Note: CodeRabbit is an incremental review system and does not re-review already reviewed commits. This command is applicable only when automatic reviews are paused.

[nemesifier]

The fix lands the right server-side split, keep the raw label for the filter, escape it for display, but two things still need attention before this can merge.

filters.append(label) ends up in both branches of the if/else:

if labels_i18n and qs_key in labels_i18n:
    filters.append(label)
    label = labels_i18n[qs_key]
else:
    filters.append(label)
    # HTML escape labels coming from values in the DB
    # to avoid possible XSS attacks caused by
    # malicious DB values set by users
    label = html.escape(label)

Same line in both branches always wants to be hoisted above the if/else. Doing that also fixes a small reading hiccup: the new filters.append(label) currently sits between else: and the comment about html.escape, so the comment no longer describes the line right below it.

filters.append(label)
if labels_i18n and qs_key in labels_i18n:
    label = labels_i18n[qs_key]
else:
    # HTML escape labels coming from values in the DB
    # to avoid possible XSS attacks caused by
    # malicious DB values set by users
    label = html.escape(label)

The bigger problem is that the JS this fix relies on never URL-encodes what it appends. From ow-dashboard.js:

if (filters && typeof filters[i] !== "undefined") {
    path += filters[i];
}

After this PR the click handler receives the raw Dongwon T&I DW02-412H (128M) and concatenates it onto the path. Browsers don't auto-encode &, =, ?, #, (, ), so the URL that ends up at the server is ?model__exact=Dongwon T&I DW02-412H (128M), which parses at the & into two query parameters and applies the filter as model__exact=Dongwon T. The expected URL in #651 (?model__exact=Dongwon%20T%26I%20DW02-412H%20%28128M%29) needs encodeURIComponent to land, either on the JS side (path += encodeURIComponent(filters[i])) or by pre-encoding the values when the server populates filters.

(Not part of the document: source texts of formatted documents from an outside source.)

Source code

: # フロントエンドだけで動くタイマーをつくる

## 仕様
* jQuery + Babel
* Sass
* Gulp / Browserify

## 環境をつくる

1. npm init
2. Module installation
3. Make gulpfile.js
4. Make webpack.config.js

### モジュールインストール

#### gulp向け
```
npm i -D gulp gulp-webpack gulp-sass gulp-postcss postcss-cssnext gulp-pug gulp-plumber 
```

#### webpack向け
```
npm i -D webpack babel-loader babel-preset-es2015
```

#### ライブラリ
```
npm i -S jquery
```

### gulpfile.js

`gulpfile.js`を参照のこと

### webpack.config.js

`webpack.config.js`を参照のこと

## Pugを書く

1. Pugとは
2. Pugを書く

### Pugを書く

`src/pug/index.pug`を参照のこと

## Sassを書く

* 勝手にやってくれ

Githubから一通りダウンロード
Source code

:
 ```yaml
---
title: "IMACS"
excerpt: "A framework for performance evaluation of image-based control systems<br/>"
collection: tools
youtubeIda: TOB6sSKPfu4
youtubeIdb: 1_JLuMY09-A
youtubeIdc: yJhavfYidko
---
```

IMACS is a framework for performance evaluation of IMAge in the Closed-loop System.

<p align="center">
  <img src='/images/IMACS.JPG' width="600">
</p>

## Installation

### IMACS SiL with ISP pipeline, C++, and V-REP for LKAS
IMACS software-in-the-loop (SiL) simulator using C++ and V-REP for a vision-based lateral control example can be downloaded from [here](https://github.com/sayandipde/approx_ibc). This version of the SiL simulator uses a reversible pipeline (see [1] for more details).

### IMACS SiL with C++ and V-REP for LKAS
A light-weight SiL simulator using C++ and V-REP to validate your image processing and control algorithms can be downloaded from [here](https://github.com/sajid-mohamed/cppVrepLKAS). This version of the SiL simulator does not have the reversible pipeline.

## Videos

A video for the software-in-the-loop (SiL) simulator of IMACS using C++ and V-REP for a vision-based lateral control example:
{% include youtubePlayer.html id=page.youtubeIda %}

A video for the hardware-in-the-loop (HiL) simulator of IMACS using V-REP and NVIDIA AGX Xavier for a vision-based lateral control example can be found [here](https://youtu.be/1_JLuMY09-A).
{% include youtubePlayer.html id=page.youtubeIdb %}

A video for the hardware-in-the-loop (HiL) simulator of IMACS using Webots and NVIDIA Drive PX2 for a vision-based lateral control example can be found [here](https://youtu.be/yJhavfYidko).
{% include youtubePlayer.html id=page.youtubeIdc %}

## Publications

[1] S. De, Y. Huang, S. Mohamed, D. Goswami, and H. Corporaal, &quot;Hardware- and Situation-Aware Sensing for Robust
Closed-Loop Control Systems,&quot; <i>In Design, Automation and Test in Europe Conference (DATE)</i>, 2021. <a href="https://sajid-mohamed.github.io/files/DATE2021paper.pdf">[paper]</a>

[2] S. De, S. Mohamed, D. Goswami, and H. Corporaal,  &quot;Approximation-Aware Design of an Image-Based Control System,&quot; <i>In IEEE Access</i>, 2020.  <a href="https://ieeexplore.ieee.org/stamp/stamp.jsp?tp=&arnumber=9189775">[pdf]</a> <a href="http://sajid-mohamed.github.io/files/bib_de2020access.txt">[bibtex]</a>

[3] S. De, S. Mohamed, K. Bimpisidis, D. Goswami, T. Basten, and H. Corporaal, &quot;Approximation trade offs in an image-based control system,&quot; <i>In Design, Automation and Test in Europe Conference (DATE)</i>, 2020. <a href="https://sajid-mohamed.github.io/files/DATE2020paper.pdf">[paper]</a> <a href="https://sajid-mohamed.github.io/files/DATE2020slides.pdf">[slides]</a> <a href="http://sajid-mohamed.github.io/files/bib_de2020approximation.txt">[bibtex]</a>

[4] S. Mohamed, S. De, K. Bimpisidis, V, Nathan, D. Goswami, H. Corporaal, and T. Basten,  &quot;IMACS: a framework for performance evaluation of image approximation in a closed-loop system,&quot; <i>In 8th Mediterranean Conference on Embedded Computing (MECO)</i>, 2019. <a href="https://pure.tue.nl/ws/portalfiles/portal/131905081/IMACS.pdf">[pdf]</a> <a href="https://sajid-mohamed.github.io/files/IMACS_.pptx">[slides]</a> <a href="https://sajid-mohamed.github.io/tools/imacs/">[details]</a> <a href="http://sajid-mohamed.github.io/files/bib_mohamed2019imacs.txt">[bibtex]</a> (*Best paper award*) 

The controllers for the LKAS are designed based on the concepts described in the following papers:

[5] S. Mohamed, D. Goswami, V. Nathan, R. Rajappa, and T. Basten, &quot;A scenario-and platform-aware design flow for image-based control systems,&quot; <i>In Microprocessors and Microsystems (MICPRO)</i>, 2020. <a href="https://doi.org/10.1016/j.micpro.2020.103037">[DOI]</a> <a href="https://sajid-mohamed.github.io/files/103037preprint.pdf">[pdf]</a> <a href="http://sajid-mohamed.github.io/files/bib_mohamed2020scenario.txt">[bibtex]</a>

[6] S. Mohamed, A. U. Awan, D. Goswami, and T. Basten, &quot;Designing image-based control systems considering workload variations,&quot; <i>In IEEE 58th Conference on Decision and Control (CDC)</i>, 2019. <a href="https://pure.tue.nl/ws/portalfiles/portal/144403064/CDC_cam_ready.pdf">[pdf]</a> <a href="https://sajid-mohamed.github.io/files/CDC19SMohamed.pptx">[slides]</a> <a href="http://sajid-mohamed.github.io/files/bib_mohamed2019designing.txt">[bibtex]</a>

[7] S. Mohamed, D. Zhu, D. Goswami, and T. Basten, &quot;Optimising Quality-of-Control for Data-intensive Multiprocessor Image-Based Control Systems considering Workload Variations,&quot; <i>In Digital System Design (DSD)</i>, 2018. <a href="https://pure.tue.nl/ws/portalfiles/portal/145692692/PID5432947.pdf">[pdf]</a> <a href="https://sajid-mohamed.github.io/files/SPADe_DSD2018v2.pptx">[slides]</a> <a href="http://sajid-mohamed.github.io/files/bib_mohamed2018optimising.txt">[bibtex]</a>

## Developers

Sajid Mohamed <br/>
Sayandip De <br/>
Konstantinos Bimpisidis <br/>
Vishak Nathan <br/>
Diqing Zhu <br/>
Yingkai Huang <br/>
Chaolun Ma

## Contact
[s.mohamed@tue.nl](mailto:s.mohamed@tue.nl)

The new test doesn't surface this because it only checks what the server writes into chart["filters"] and chart["query_params"]["labels"]; it doesn't build the URL the JS would actually navigate to. The double-encoding symptom is gone, but for the exact labels that originally hit this bug the resulting URL is malformed instead. Worth extending the coverage to the click handler's output, Selenium, or a small unit test that replicates the string concatenation, and either fixing the encoding in JS or pre-encoding on the server.